Monday, October 11, 2004

Boss Headed

It is highly unlikely that the strains of Gluecifer's Bossheaded (a highlight of the mighty Sleazy Listening compilation) would drift through our head while ambling through a graveyard. Nope, if you're looking for Norwegian rock soundtracks for skipping through gravestones, Burzum would probably be better, or maybe even Opeth, if only they were from Norway, rather than from Sweden.

But Bossheaded is the pun of the day. For we spent Sunday ambling around Green-Wood cemetery. Green-Wood, which settled upon two words, despite the MTA's insistence on Greenwood, touts itself as the world's prettiest cemetery, and it isn't far wrong. Not that we're an expert, or anything. It doesn't appear to be designed by Frederick Law Olmsted, although it is possible that like Fort Greene Park, one of Brooklyn's gems, he had a consultancy gig around the margins.
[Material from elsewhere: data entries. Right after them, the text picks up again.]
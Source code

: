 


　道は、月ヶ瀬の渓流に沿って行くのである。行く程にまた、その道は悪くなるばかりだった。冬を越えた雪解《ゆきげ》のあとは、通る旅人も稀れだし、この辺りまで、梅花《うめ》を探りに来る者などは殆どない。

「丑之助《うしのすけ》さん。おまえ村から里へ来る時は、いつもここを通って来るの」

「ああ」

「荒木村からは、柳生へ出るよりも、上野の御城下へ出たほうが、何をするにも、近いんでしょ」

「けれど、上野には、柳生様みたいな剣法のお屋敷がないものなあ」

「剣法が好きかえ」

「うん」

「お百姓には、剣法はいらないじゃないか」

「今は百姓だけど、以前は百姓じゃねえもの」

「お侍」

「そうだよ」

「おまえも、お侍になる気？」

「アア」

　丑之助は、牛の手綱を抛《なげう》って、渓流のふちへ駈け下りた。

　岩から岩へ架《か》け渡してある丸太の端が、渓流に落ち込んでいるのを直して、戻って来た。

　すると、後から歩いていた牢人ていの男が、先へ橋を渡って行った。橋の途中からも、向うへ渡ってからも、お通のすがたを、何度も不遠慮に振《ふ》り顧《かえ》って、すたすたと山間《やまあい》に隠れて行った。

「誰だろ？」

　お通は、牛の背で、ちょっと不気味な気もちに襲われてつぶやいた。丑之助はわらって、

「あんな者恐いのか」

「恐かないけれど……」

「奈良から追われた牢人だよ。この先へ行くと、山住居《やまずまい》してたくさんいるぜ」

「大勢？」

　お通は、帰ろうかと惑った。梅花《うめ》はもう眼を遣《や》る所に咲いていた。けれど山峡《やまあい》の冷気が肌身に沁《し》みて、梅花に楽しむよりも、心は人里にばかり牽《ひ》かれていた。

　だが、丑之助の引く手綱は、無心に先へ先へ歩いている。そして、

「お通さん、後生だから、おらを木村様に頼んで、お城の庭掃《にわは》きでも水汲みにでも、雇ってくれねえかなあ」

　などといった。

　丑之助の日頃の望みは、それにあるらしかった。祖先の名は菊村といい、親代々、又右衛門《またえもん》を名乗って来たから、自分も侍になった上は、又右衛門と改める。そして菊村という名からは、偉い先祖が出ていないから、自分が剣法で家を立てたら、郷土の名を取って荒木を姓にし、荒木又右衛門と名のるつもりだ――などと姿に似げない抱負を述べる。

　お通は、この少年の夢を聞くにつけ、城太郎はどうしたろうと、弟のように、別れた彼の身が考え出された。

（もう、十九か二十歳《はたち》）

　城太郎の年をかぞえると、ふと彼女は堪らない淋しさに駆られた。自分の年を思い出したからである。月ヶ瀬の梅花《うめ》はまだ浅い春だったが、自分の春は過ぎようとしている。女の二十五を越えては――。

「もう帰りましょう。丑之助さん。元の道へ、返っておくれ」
Green-Wood, opened in the middle of the nineteenth century, was said to have been a tourist attraction almost as soon as it was open. And the Civil Way gave it plenty of business. There are quite a few former celebrities interred there, as this list notes. From the world of music, Leonard Bernstein and the Steinway piano family, as well as Charles Ebbets, former owner of the Dodgers, who we trust is duly spinning at how Ratner and his shills at the Times exploit his legacy to bring a monstrous stadium to Park Slope.

More interesting, as far as this modern-day student of municipal corruption is conceerned, is that is the final resting place of two if the central characters from Gangs Of New York - Bill Poole and Boss Tweed, and we had a bit of a compulsive moment by skitting around the place for ninety minutes looking for the Boss' headstone (Yay! The pun unmasked! If you think that's bad, you should consider that we were going to go for. "Do You Dig Graves? Yeah, they're alright." But educating you on the intricacies of Scandi-rock took precedence.)

We did not know that Bill Poole, the basis of Bill Cutter's character, was buried at Green-Wood until our morning's googling. We had assumed, based on the scene where Hamster-face DiCaprio buries Cutter well in view of a burning Manhattan, that he was laid to rest in one of the sprawl of cemeteries that covers the Queens-Brooklyn border. But, as the IMDB notes, Green-Wood is actually a top resting place for GONY characters, even though Poole died before the draft riots portayed in the film. The cemetery is also quite the treasure trove for Brooklyn street name geeks, since we spotted, among others, Bergen, Ditmars, Ditmas, Lefferts, and Fulton, as well as a buncha Smiths.

It's pretty heavy on English, French and Dutch names, with few obviously Jewish or Hispanic touches. The Italians are also very sparsely represented, except for the mausoleums which face out towards Sylvan Lake like so many Cabanas Of Death, all done out in new marble, and 90% Italian. We would have investigated further, but the cruel and unusual fish shops of Sunset Park's Chinatown beckoned.

Coming up, a hard-hitting, topical review of The Fog Of War, but we shall wait until El Presidente spouts some obviously untrue nonsense about his war.

3 Comments:

At 3:14 PM, Anonymous Anonymous said...

If Frederick Law Olmsted didn't design Green-Wood Cemetary, then who did?

 
At 3:22 PM, Blogger Gringcorp said...

Henry Pierrepont is as near as the cemetery's website comes to naming a designer

 
At 3:37 PM, Blogger Gringcorp said...

This site names one David Bates Douglass as the designer, working to rival Mount Auburn cemetery in Cambridge, MA.

And Henry was the one that told him to copy the Cambridge one, then.